BT is adding a confidential text relay service to its InLink touchscreen information points across the country.
There are apparently 320 of them in various locations around the UK. If you've never seen one, here's what they do:
InLinkUK is a new communications service that will replace over 1,000 payphones in major cities across the UK, with new structures called InLinks.
Each InLink provides ultrafast, free public Wi-Fi, phone calls, device charging and a tablet for access to city services, maps and directions.
We're surprised any of them have lasted more than five minutes without being vandalised to hell, but apparently they have.
They look like this:
From today, the units will offer a text relay service that lets people with hearing and speech difficulties to use the free phone calls the InLinks offer.
Called Next Generation Text, it's a BT service launched in 2014 on phones that lets deaf, hard-of-hearing or speech-impaired people type what they'd like to say, which is then said out loud by a Relay Assistant to the person on the other end. The assistant also types up the recipient's answers for the caller to read.

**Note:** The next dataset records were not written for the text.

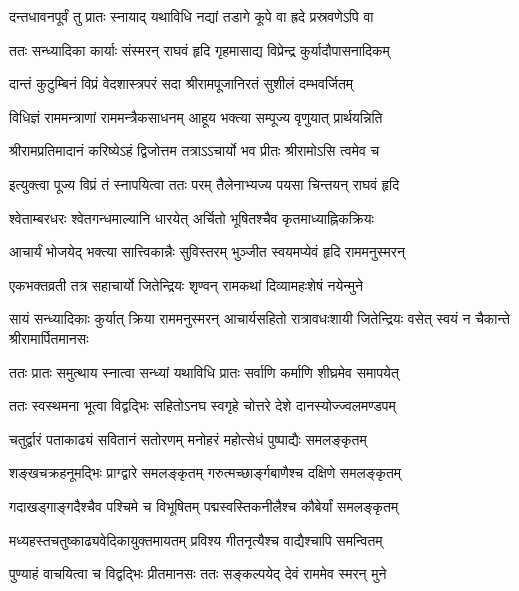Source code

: \twolineshloka
{दन्तधावनपूर्वं तु प्रातः स्नायाद् यथाविधि}
{नद्यां तडागे कूपे वा ह्रदे प्रस्रवणेऽपि वा}%

\twolineshloka
{ततः सन्ध्यादिका कार्याः संस्मरन् राघवं हृदि}
{गृहमासाद्य विप्रेन्द्र कुर्यादौपासनादिकम्}%

\twolineshloka
{दान्तं कुटुम्बिनं विप्रं वेदशास्त्रपरं सदा}
{श्रीरामपूजानिरतं सुशीलं दम्भवर्जितम्}%

\twolineshloka
{विधिज्ञं राममन्त्राणां राममन्त्रैकसाधनम्}
{आहूय भक्त्या सम्पूज्य वृणुयात् प्रार्थयन्निति}%

\twolineshloka
{श्रीरामप्रतिमादानं करिष्येऽहं द्विजोत्तम}
{तत्राऽऽचार्यो भव प्रीतः श्रीरामोऽसि त्वमेव च}%

\twolineshloka
{इत्युक्त्वा पूज्य विप्रं तं स्नापयित्वा ततः परम्}
{तैलेनाभ्यज्य पयसा चिन्तयन् राघवं हृदि}%

\twolineshloka
{श्वेताम्बरधरः श्वेतगन्धमाल्यानि धारयेत्}
{अर्चितो भूषितश्चैव कृतमाध्याह्निकक्रियः}%

\twolineshloka
{आचार्यं भोजयेद् भक्त्या सात्त्विकान्नैः सुविस्तरम्}
{भुञ्जीत स्वयमप्येवं हृदि राममनुस्मरन्}%

\twolineshloka
{एकभक्तव्रती तत्र सहाचार्यो जितेन्द्रियः}
{शृण्वन् रामकथां दिव्यामहःशेषं नयेन्मुने}%

\threelineshloka
{सायं सन्ध्यादिकाः कुर्यात् क्रिया राममनुस्मरन्}
{आचार्यसहितो रात्रावधःशायी जितेन्द्रियः}%
{वसेत् स्वयं न चैकान्ते श्रीरामार्पितमानसः}

\twolineshloka
{ततः प्रातः समुत्थाय स्नात्वा सन्ध्यां यथाविधि}%
{प्रातः सर्वाणि कर्माणि शीघ्रमेव समापयेत्}

\twolineshloka
{ततः स्वस्थमना भूत्वा विद्वद्भिः सहितोऽनघ}%
{स्वगृहे चोत्तरे देशे दानस्योज्ज्वलमण्डपम्}%

\twolineshloka
{चतुर्द्वारं पताकाढ्यं सवितानं सतोरणम्}%
{मनोहरं महोत्सेधं पुष्पाद्यैः समलङ्कृतम्}

\twolineshloka
{शङ्खचक्रहनूमद्भिः प्राग्द्वारे समलङ्कृतम्}%
{गरुत्मच्छार्ङ्गबाणैश्च दक्षिणे समलङ्कृतम्}

\twolineshloka
{गदाखड्गाङ्गदैश्चैव पश्चिमे च विभूषितम्}%
{पद्मस्वस्तिकनीलैश्च कौबेर्यां समलङ्कृतम्}

\twolineshloka
{मध्यहस्तचतुष्काढ्यवेदिकायुक्तमायतम्}%
{प्रविश्य गीतनृत्यैश्च वाद्यैश्चापि समन्वितम्}

\twolineshloka
{पुण्याहं वाचयित्वा च विद्वद्भिः प्रीतमानसः}%
{ततः सङ्कल्पयेद् देवं राममेव स्मरन् मुने}

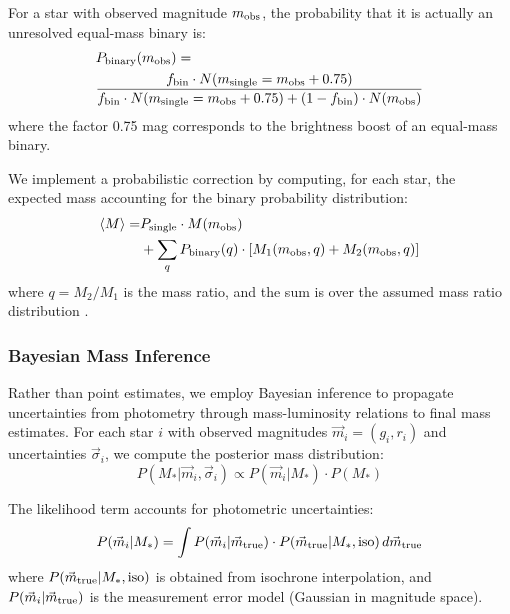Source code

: \documentclass[linenumbers,trackchanges,twocolumn]{aastex701}
\begin{document}
For a star with observed magnitude $m_{\rm obs}$, the probability that it is actually an unresolved equal-mass binary is:
\begin{equation}
\begin{split}
&P_{\rm binary}(m_{\rm obs}) = \\
&\frac{f_{\rm bin} \cdot N(m_{\rm single} = m_{\rm obs} + 0.75)}{f_{\rm bin} \cdot N(m_{\rm single} = m_{\rm obs} + 0.75) + (1-f_{\rm bin}) \cdot N(m_{\rm obs})}
\end{split}
\end{equation}
where the factor 0.75 mag corresponds to the brightness boost of an equal-mass binary.

We implement a probabilistic correction by computing, for each star, the expected mass accounting for the binary probability distribution:
\begin{equation}
\begin{split}
\langle M \rangle =& P_{\rm single} \cdot M(m_{\rm obs})  \\
&+ \sum_q P_{\rm binary}(q) \cdot [M_1(m_{\rm obs}, q) + M_2(m_{\rm obs}, q)]
\end{split}
\end{equation}
where $q = M_2/M_1$ is the mass ratio, and the sum is over the assumed mass ratio distribution \citep{raghavan2010}.

\subsubsection{Bayesian Mass Inference}

Rather than point estimates, we employ Bayesian inference to propagate uncertainties from photometry through mass-luminosity relations to final mass estimates. For each star $i$ with observed magnitudes $\vec{m}_i = (g_i, r_i)$ and uncertainties $\vec{\sigma}_i$, we compute the posterior mass distribution:
\begin{equation}
P(M_* | \vec{m}_i, \vec{\sigma}_i) \propto P(\vec{m}_i | M_*) \cdot P(M_*)
\end{equation}

The likelihood term accounts for photometric uncertainties:
\begin{equation}
P(\vec{m}_i | M_*) = \int P(\vec{m}_i | \vec{m}_{\rm true}) \cdot P(\vec{m}_{\rm true} | M_*, {\rm iso}) \, d\vec{m}_{\rm true}
\end{equation}
where $P(\vec{m}_{\rm true} | M_*, {\rm iso})$ is obtained from isochrone interpolation, and $P(\vec{m}_i | \vec{m}_{\rm true})$ is the measurement error model (Gaussian in magnitude space).
\end{document}
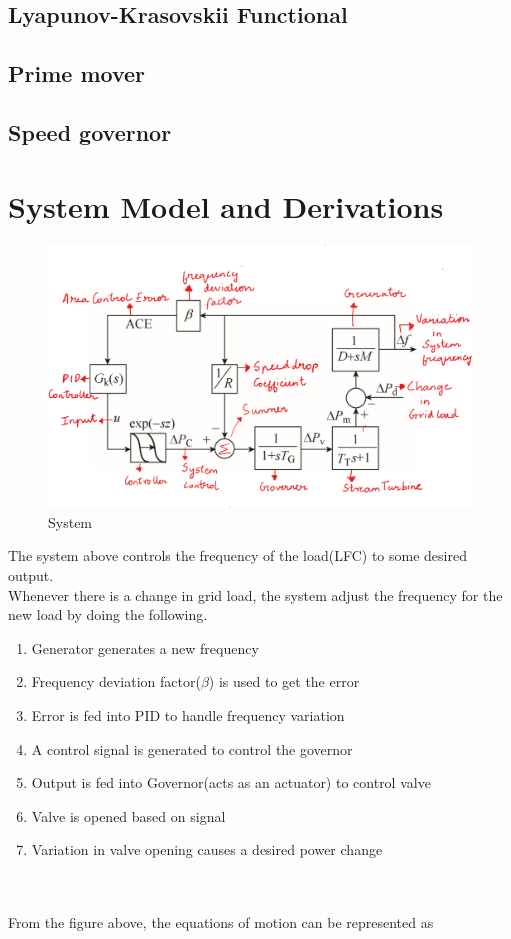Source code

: \documentclass[journal]{IEEEtran}
\begin{document}
\subsection{Lyapunov-Krasovskii Functional}
\subsection{Prime mover}
\subsection{Speed governor}
\section{System Model and Derivations}

\begin{figure}
\includegraphics[width=\linewidth]{systemmodel.png}
  \caption{System}
  \label{fig:System1}
\end{figure}


The system above controls the frequency of the load(LFC) to some desired output. \\

Whenever there is a change in grid load, the system adjust the frequency for the new load by 
doing the following.

\begin{enumerate} 
  \item Generator generates a new frequency 
  \item Frequency deviation factor($\beta$) is used to get the error
  \item Error is fed into PID to handle frequency variation
  \item A control signal is generated to control the governor
  \item Output is fed into Governor(acts as an actuator) to control valve
  \item Valve is opened based on signal
  \item Variation in valve opening causes a desired power change  
 \end{enumerate} \\ \\
From the figure above, the equations of motion can be represented as 
\end{document}
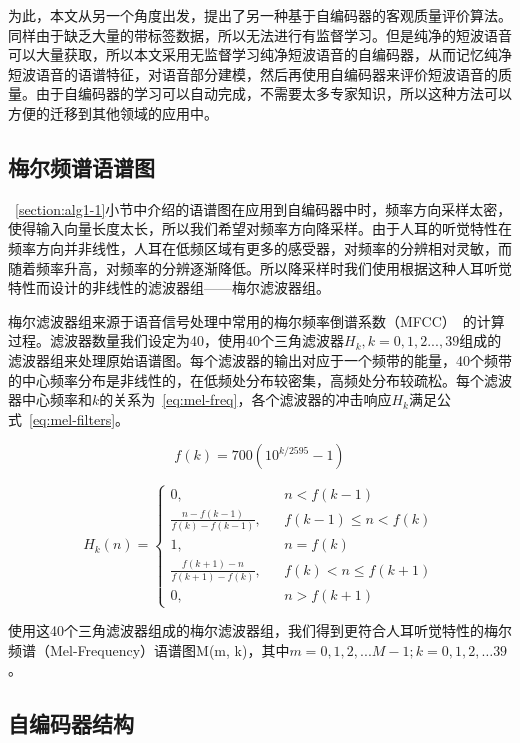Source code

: 为此，本文从另一个角度出发，提出了另一种基于自编码器的客观质量评价算法。同样由于缺乏大量的带标签数据，所以无法进行有监督学习。但是纯净的短波语音可以大量获取，所以本文采用无监督学习纯净短波语音的自编码器，从而记忆纯净短波语音的语谱特征，对语音部分建模，然后再使用自编码器来评价短波语音的质量。由于自编码器的学习可以自动完成，不需要太多专家知识，所以这种方法可以方便的迁移到其他领域的应用中。

\subsection{梅尔频谱语谱图}

~\ref{section:alg1-1}小节中介绍的语谱图在应用到自编码器中时，频率方向采样太密，使得输入向量长度太长，所以我们希望对频率方向降采样。由于人耳的听觉特性在频率方向并非线性，人耳在低频区域有更多的感受器，对频率的分辨相对灵敏，而随着频率升高，对频率的分辨逐渐降低。所以降采样时我们使用根据这种人耳听觉特性而设计的非线性的滤波器组——梅尔滤波器组。

梅尔滤波器组来源于语音信号处理中常用的梅尔频率倒谱系数（MFCC）~\cite{tiwari2010mfcc}的计算过程。滤波器数量我们设定为40，使用40个三角滤波器$H_k, k=0,1,2...,39$组成的滤波器组来处理原始语谱图。每个滤波器的输出对应于一个频带的能量，40个频带的中心频率分布是非线性的，在低频处分布较密集，高频处分布较疏松。每个滤波器中心频率和$k$的关系为~\ref{eq:mel-freq}，各个滤波器的冲击响应$H_k$满足公式~\ref{eq:mel-filters}。

\begin{equation}\label{eq:mel-freq}
f(k) = 700(10^{k/2595}-1)
\end{equation}

\begin{equation}\label{eq:mel-filters}
H_k(n) = \left\{
    \begin{array}{rcl}
    0, && {n<f(k-1)} \\
    \frac{n-f(k-1)}{f(k)-f(k-1)}, && {f(k-1)\leq n < f(k)} \\
    1, && {n=f(k)} \\
    \frac{f(k+1)-n}{f(k+1)-f(k)}, && {f(k) < n \leq f(k+1)} \\
    0, && {n > f(k+1)}
    \end{array} \right.
\end{equation}

使用这40个三角滤波器组成的梅尔滤波器组，我们得到更符合人耳听觉特性的梅尔频谱（Mel-Frequency）语谱图M(m, k)，其中$m=0,1,2,...M-1; k=0,1,2,…39$。

\subsection{自编码器结构}

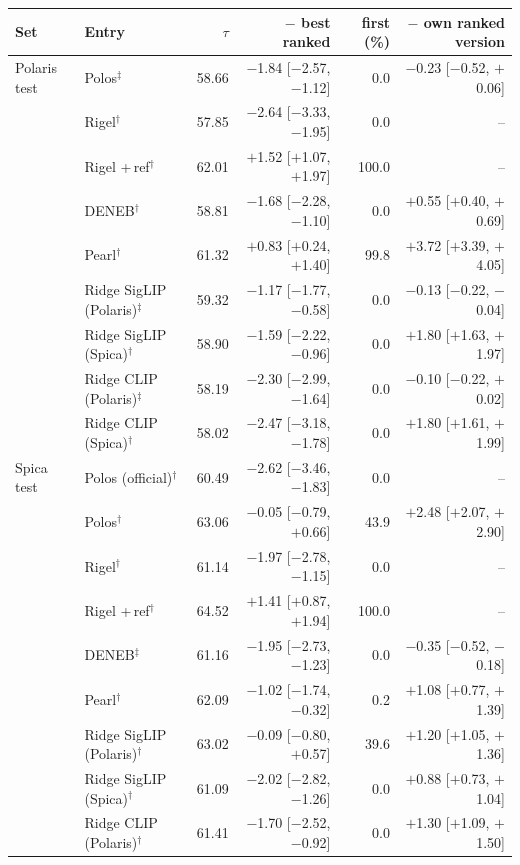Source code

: \begin{tabular}{llrrrr}
\toprule
Set & Entry & $\tau$ & $-$ best ranked & first (\%) & $-$ own ranked version \\
\midrule
Polaris test & Polos$^{\ddagger}$ & 58.66 & $-$1.84 [$-$2.57, $-$1.12] & 0.0 & $-$0.23 [$-$0.52, $+$0.06] \\
 & Rigel$^{\dagger}$ & 57.85 & $-$2.64 [$-$3.33, $-$1.95] & 0.0 & -- \\
 & Rigel +\,ref$^{\dagger}$ & 62.01 & $+$1.52 [$+$1.07, $+$1.97] & 100.0 & -- \\
 & DENEB$^{\dagger}$ & 58.81 & $-$1.68 [$-$2.28, $-$1.10] & 0.0 & $+$0.55 [$+$0.40, $+$0.69] \\
 & Pearl$^{\dagger}$ & 61.32 & $+$0.83 [$+$0.24, $+$1.40] & 99.8 & $+$3.72 [$+$3.39, $+$4.05] \\
 & Ridge SigLIP (Polaris)$^{\ddagger}$ & 59.32 & $-$1.17 [$-$1.77, $-$0.58] & 0.0 & $-$0.13 [$-$0.22, $-$0.04] \\
 & Ridge SigLIP (Spica)$^{\dagger}$ & 58.90 & $-$1.59 [$-$2.22, $-$0.96] & 0.0 & $+$1.80 [$+$1.63, $+$1.97] \\
 & Ridge CLIP (Polaris)$^{\ddagger}$ & 58.19 & $-$2.30 [$-$2.99, $-$1.64] & 0.0 & $-$0.10 [$-$0.22, $+$0.02] \\
 & Ridge CLIP (Spica)$^{\dagger}$ & 58.02 & $-$2.47 [$-$3.18, $-$1.78] & 0.0 & $+$1.80 [$+$1.61, $+$1.99] \\
\addlinespace
Spica test & Polos (official)$^{\dagger}$ & 60.49 & $-$2.62 [$-$3.46, $-$1.83] & 0.0 & -- \\
 & Polos$^{\dagger}$ & 63.06 & $-$0.05 [$-$0.79, $+$0.66] & 43.9 & $+$2.48 [$+$2.07, $+$2.90] \\
 & Rigel$^{\dagger}$ & 61.14 & $-$1.97 [$-$2.78, $-$1.15] & 0.0 & -- \\
 & Rigel +\,ref$^{\dagger}$ & 64.52 & $+$1.41 [$+$0.87, $+$1.94] & 100.0 & -- \\
 & DENEB$^{\ddagger}$ & 61.16 & $-$1.95 [$-$2.73, $-$1.23] & 0.0 & $-$0.35 [$-$0.52, $-$0.18] \\
 & Pearl$^{\dagger}$ & 62.09 & $-$1.02 [$-$1.74, $-$0.32] & 0.2 & $+$1.08 [$+$0.77, $+$1.39] \\
 & Ridge SigLIP (Polaris)$^{\dagger}$ & 63.02 & $-$0.09 [$-$0.80, $+$0.57] & 39.6 & $+$1.20 [$+$1.05, $+$1.36] \\
 & Ridge SigLIP (Spica)$^{\dagger}$ & 61.09 & $-$2.02 [$-$2.82, $-$1.26] & 0.0 & $+$0.88 [$+$0.73, $+$1.04] \\
 & Ridge CLIP (Polaris)$^{\dagger}$ & 61.41 & $-$1.70 [$-$2.52, $-$0.92] & 0.0 & $+$1.30 [$+$1.09, $+$1.50] \\

\end{tabular}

Matt Bird, general manager of InLinkUK – a startup that's working with BT on the project – comments:
"The InLinks were designed to be accessible for all users, regardless of their physical or technological capabilities. We currently provide braille embossed information on all key features, and we also have hearing induction loops integrated into all of our street units.
We are thrilled to introduce the Next Generation Text service to better support members of the public with hearing and speech difficulties – advancing our commitment to enabling digital inclusion throughout the UK."
Apparently, InLink units have over 200,000 WiFi users and make over 70,000 calls a week. We're happy to see more people becoming included in that – tech is for everyone, after all.